> **What is being asked**: Go through the data below and return each line where the string "InterruptedException" appears.

───── Records for the exercise

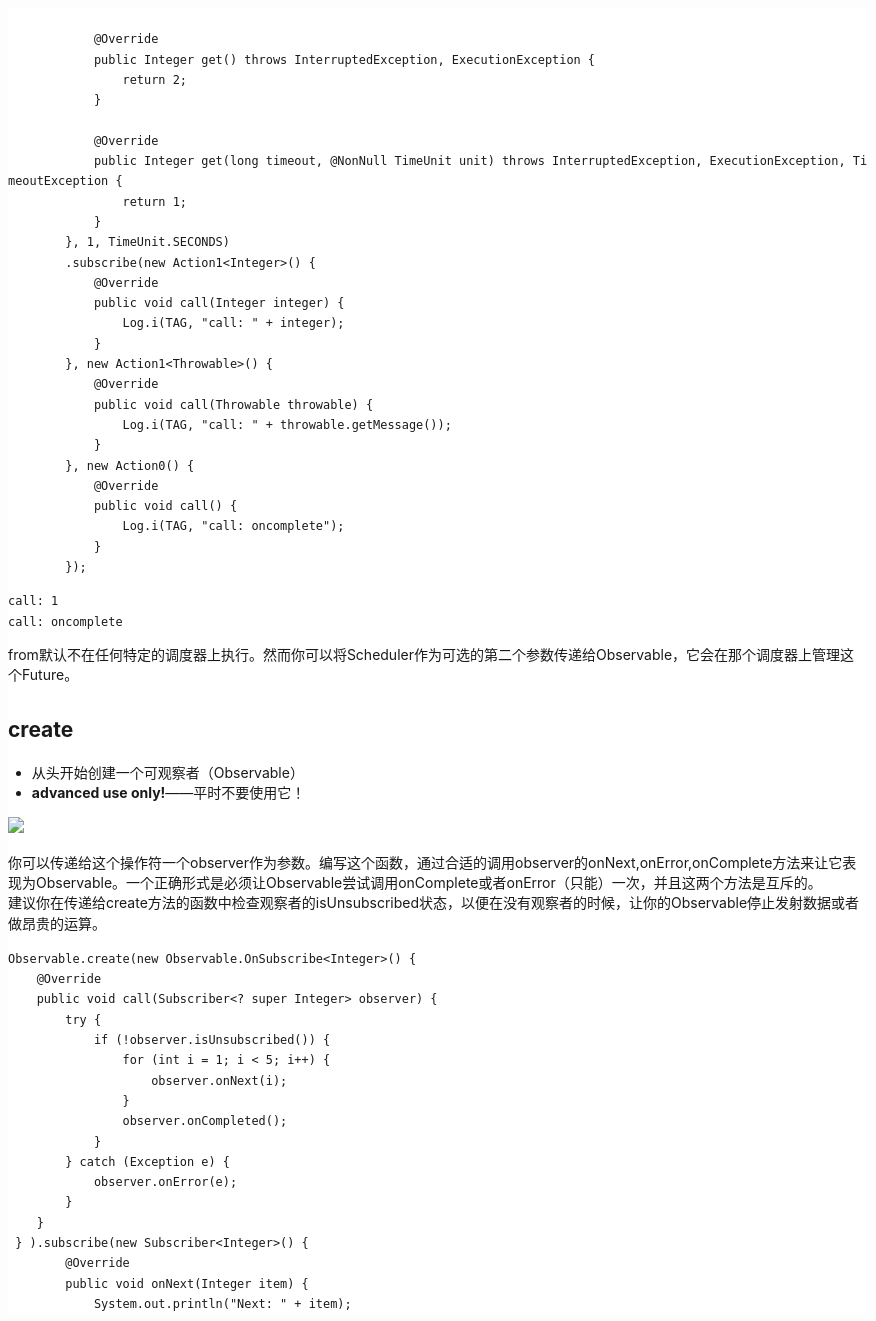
 ```

            @Override
            public Integer get() throws InterruptedException, ExecutionException {
                return 2;
            }

            @Override
            public Integer get(long timeout, @NonNull TimeUnit unit) throws InterruptedException, ExecutionException, TimeoutException {
                return 1;
            }
        }, 1, TimeUnit.SECONDS)
        .subscribe(new Action1<Integer>() {
            @Override
            public void call(Integer integer) {
                Log.i(TAG, "call: " + integer);
            }
        }, new Action1<Throwable>() {
            @Override
            public void call(Throwable throwable) {
                Log.i(TAG, "call: " + throwable.getMessage());
            }
        }, new Action0() {
            @Override
            public void call() {
                Log.i(TAG, "call: oncomplete");
            }
        });
```
```
call: 1
call: oncomplete
```

from默认不在任何特定的调度器上执行。然而你可以将Scheduler作为可选的第二个参数传递给Observable，它会在那个调度器上管理这个Future。
## create
- 从头开始创建一个可观察者（Observable）
- **advanced use only!**——平时不要使用它！	

![](http://reactivex.io/documentation/operators/images/create.c.png)

你可以传递给这个操作符一个observer作为参数。编写这个函数，通过合适的调用observer的onNext,onError,onComplete方法来让它表现为Observable。一个正确形式是必须让Observable尝试调用onComplete或者onError（只能）一次，并且这两个方法是互斥的。		
建议你在传递给create方法的函数中检查观察者的isUnsubscribed状态，以便在没有观察者的时候，让你的Observable停止发射数据或者做昂贵的运算。

```
Observable.create(new Observable.OnSubscribe<Integer>() {
    @Override
    public void call(Subscriber<? super Integer> observer) {
        try {
            if (!observer.isUnsubscribed()) {
                for (int i = 1; i < 5; i++) {
                    observer.onNext(i);
                }
                observer.onCompleted();
            }
        } catch (Exception e) {
            observer.onError(e);
        }
    }
 } ).subscribe(new Subscriber<Integer>() {
        @Override
        public void onNext(Integer item) {
            System.out.println("Next: " + item);
```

──────────

> **Answer area**:
            public Integer get() throws InterruptedException, ExecutionException {
            public Integer get(long timeout, @NonNull TimeUnit unit) throws InterruptedException, ExecutionException, TimeoutException {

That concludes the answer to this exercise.